__Prompt__
Beginning at the line containing "- **Interface segregation**", print every line until the records end, keeping each exactly as it is.

Start of Records supplied

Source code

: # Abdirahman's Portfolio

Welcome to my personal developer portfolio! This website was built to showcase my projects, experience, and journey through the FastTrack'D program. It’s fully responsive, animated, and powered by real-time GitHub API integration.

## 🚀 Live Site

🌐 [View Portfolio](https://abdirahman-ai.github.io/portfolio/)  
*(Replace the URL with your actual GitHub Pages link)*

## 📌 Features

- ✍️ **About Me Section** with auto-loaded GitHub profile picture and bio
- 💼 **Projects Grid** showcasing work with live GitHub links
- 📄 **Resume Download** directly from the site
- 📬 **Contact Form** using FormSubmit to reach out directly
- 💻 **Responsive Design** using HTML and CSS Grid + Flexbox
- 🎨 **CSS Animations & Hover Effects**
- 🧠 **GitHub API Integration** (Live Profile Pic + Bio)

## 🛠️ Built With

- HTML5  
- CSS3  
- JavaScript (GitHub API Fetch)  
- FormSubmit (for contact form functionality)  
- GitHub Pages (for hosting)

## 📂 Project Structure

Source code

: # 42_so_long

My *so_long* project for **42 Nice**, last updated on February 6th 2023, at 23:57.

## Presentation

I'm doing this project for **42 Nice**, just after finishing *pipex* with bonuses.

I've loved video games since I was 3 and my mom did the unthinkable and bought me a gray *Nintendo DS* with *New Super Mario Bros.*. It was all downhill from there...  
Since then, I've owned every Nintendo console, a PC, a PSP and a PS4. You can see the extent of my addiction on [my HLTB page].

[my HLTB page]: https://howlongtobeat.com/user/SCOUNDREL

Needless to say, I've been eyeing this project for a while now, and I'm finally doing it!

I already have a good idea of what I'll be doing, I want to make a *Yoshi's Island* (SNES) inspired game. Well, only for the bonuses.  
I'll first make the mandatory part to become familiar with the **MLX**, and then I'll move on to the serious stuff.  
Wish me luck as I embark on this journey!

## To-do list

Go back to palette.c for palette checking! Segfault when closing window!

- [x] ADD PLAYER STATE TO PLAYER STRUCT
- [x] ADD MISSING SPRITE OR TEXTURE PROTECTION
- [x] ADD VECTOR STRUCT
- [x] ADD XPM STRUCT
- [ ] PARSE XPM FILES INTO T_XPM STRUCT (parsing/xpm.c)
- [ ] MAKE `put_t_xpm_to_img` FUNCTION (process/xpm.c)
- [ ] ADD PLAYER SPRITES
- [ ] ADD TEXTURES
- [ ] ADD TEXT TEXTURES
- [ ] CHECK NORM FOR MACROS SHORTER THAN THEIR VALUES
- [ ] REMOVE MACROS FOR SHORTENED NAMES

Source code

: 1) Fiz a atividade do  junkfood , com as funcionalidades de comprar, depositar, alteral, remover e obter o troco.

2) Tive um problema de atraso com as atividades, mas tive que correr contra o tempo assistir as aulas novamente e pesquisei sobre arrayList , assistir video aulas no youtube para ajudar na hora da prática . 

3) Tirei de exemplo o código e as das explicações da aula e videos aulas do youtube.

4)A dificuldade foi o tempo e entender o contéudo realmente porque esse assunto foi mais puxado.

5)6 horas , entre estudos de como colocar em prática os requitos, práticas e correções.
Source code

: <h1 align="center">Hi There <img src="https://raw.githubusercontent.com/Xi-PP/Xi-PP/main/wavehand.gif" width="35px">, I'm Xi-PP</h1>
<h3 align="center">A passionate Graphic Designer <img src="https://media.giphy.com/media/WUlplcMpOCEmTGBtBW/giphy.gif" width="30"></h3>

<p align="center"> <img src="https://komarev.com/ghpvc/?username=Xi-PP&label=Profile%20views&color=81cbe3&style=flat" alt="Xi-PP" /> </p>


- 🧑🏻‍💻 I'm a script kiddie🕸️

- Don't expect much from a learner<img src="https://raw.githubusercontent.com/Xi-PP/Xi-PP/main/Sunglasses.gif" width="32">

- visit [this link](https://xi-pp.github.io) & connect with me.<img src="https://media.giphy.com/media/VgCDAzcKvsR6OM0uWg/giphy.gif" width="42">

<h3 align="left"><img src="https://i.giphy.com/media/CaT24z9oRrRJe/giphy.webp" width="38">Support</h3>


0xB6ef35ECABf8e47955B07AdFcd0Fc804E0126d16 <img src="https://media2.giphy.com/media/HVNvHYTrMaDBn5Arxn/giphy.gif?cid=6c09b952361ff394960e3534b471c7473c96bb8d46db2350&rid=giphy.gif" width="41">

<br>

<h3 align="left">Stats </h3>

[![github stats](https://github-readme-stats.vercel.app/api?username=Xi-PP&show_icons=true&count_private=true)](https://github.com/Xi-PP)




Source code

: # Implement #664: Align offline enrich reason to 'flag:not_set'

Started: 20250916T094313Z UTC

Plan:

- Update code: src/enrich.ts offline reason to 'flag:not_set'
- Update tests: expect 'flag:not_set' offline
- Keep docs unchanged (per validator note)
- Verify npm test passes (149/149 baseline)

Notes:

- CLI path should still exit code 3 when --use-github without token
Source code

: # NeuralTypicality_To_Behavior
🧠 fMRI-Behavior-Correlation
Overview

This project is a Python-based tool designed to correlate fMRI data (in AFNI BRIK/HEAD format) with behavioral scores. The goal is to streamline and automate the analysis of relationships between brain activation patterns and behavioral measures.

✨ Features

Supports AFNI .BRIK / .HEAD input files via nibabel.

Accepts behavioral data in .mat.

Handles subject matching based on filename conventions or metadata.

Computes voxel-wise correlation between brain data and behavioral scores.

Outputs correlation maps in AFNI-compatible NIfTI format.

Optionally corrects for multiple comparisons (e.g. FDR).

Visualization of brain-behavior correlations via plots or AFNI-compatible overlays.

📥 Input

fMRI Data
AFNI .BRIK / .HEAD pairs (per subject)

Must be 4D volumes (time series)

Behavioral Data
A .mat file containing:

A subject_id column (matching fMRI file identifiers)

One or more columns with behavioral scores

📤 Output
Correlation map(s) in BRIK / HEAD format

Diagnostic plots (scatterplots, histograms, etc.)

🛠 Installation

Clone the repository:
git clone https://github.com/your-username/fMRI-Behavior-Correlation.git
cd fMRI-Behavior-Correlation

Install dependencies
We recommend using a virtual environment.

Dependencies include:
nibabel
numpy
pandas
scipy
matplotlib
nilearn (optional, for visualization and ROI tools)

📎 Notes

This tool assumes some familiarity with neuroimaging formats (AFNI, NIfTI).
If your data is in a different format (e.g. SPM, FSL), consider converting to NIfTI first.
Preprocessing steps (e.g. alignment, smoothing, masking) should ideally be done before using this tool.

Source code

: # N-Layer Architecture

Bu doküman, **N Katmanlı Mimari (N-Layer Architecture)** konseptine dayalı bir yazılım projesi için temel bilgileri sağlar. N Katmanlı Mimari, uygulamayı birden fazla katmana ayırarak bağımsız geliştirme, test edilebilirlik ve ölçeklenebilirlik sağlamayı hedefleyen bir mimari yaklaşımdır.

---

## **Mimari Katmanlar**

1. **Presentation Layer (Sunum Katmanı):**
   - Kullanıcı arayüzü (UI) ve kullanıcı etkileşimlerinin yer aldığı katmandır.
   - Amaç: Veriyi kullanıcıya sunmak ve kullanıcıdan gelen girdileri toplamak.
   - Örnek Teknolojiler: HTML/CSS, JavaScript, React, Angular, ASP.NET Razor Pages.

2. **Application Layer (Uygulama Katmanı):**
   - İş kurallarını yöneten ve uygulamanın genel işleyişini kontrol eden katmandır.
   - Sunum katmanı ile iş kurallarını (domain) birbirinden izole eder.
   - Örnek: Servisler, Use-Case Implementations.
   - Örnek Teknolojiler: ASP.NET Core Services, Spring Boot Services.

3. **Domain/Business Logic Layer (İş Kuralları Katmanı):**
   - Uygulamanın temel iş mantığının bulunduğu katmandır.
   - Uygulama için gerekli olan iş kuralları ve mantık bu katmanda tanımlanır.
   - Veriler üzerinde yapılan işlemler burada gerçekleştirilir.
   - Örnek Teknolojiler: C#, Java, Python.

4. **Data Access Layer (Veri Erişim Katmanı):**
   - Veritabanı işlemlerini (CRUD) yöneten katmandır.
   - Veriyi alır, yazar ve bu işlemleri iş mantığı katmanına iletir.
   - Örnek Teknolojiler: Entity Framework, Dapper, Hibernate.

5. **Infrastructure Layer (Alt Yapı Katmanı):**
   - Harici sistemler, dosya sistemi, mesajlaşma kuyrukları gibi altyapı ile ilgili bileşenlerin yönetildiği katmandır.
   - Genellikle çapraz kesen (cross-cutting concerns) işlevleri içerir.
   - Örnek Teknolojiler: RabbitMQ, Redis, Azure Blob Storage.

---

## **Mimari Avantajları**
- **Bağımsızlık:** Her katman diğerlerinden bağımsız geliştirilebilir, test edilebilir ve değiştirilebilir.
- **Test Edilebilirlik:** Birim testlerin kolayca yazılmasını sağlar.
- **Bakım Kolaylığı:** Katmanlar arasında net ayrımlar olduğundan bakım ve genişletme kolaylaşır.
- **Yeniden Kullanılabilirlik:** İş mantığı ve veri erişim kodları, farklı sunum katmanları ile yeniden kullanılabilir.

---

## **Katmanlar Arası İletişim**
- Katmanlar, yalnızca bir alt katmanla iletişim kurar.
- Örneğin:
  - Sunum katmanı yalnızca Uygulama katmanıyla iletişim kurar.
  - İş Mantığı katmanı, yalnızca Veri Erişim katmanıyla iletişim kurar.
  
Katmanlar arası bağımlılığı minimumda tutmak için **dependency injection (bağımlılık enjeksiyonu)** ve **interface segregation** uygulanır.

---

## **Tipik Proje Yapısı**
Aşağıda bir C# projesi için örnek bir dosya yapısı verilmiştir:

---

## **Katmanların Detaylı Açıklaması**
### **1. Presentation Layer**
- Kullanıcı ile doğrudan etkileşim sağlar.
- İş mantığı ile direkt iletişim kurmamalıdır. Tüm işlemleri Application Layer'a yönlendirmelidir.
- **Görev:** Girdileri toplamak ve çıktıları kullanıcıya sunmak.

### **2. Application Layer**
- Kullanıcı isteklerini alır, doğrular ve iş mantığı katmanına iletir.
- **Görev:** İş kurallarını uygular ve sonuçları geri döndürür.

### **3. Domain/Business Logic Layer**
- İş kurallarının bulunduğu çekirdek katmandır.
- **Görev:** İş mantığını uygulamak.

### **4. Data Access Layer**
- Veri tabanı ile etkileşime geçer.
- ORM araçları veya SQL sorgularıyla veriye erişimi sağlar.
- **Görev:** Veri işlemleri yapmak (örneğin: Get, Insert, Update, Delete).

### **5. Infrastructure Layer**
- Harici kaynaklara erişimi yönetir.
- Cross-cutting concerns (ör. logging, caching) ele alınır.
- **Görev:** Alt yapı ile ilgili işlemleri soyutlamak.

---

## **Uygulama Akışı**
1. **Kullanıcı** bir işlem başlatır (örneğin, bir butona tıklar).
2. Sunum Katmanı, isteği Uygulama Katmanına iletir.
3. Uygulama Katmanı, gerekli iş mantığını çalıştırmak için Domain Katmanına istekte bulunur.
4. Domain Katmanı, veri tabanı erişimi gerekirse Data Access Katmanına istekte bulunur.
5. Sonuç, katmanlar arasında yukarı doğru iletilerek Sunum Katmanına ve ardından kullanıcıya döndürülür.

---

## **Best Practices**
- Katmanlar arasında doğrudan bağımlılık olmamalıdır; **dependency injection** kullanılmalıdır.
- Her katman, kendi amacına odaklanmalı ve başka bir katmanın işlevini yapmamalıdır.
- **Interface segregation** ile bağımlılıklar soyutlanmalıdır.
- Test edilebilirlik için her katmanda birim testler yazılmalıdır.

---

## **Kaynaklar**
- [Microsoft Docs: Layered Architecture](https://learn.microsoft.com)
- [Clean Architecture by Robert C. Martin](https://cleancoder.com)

End of Records supplied

__Reply to the exercise__
- **Interface segregation** ile bağımlılıklar soyutlanmalıdır.
- Test edilebilirlik için her katmanda birim testler yazılmalıdır.

---

## **Kaynaklar**
- [Microsoft Docs: Layered Architecture](https://learn.microsoft.com)
- [Clean Architecture by Robert C. Martin](https://cleancoder.com)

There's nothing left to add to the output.